== What this task involves ==
The line containing "[Interview with Kent" marks the start; repeat it and every following line exactly through the end of the entries.

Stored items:
━━━━
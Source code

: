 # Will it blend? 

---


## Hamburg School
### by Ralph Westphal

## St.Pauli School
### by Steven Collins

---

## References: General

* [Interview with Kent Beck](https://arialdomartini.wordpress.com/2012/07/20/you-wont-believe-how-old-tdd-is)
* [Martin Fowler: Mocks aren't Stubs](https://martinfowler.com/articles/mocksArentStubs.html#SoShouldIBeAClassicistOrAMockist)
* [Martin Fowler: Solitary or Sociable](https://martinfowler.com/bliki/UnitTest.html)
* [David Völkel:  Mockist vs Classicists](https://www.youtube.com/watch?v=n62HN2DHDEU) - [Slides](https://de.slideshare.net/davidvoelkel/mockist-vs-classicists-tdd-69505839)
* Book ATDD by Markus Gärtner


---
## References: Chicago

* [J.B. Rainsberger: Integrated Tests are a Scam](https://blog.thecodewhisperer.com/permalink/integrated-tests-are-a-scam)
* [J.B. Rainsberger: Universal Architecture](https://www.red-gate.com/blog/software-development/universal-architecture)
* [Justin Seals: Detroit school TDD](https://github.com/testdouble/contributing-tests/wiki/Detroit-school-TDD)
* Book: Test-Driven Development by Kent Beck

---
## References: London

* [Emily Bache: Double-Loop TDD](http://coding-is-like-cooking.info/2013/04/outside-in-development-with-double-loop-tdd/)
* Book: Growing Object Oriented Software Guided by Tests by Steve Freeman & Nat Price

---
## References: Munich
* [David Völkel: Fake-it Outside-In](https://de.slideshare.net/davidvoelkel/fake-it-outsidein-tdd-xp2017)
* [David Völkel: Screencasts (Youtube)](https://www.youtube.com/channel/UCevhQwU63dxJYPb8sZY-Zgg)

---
━━━━
== Task response ==
* [Interview with Kent Beck](https://arialdomartini.wordpress.com/2012/07/20/you-wont-believe-how-old-tdd-is)
* [Martin Fowler: Mocks aren't Stubs](https://martinfowler.com/articles/mocksArentStubs.html#SoShouldIBeAClassicistOrAMockist)
* [Martin Fowler: Solitary or Sociable](https://martinfowler.com/bliki/UnitTest.html)
* [David Völkel:  Mockist vs Classicists](https://www.youtube.com/watch?v=n62HN2DHDEU) - [Slides](https://de.slideshare.net/davidvoelkel/mockist-vs-classicists-tdd-69505839)
* Book ATDD by Markus Gärtner


---
## References: Chicago

* [J.B. Rainsberger: Integrated Tests are a Scam](https://blog.thecodewhisperer.com/permalink/integrated-tests-are-a-scam)
* [J.B. Rainsberger: Universal Architecture](https://www.red-gate.com/blog/software-development/universal-architecture)
* [Justin Seals: Detroit school TDD](https://github.com/testdouble/contributing-tests/wiki/Detroit-school-TDD)
* Book: Test-Driven Development by Kent Beck

---
## References: London

* [Emily Bache: Double-Loop TDD](http://coding-is-like-cooking.info/2013/04/outside-in-development-with-double-loop-tdd/)
* Book: Growing Object Oriented Software Guided by Tests by Steve Freeman & Nat Price

---
## References: Munich
* [David Völkel: Fake-it Outside-In](https://de.slideshare.net/davidvoelkel/fake-it-outsidein-tdd-xp2017)
* [David Völkel: Screencasts (Youtube)](https://www.youtube.com/channel/UCevhQwU63dxJYPb8sZY-Zgg)

---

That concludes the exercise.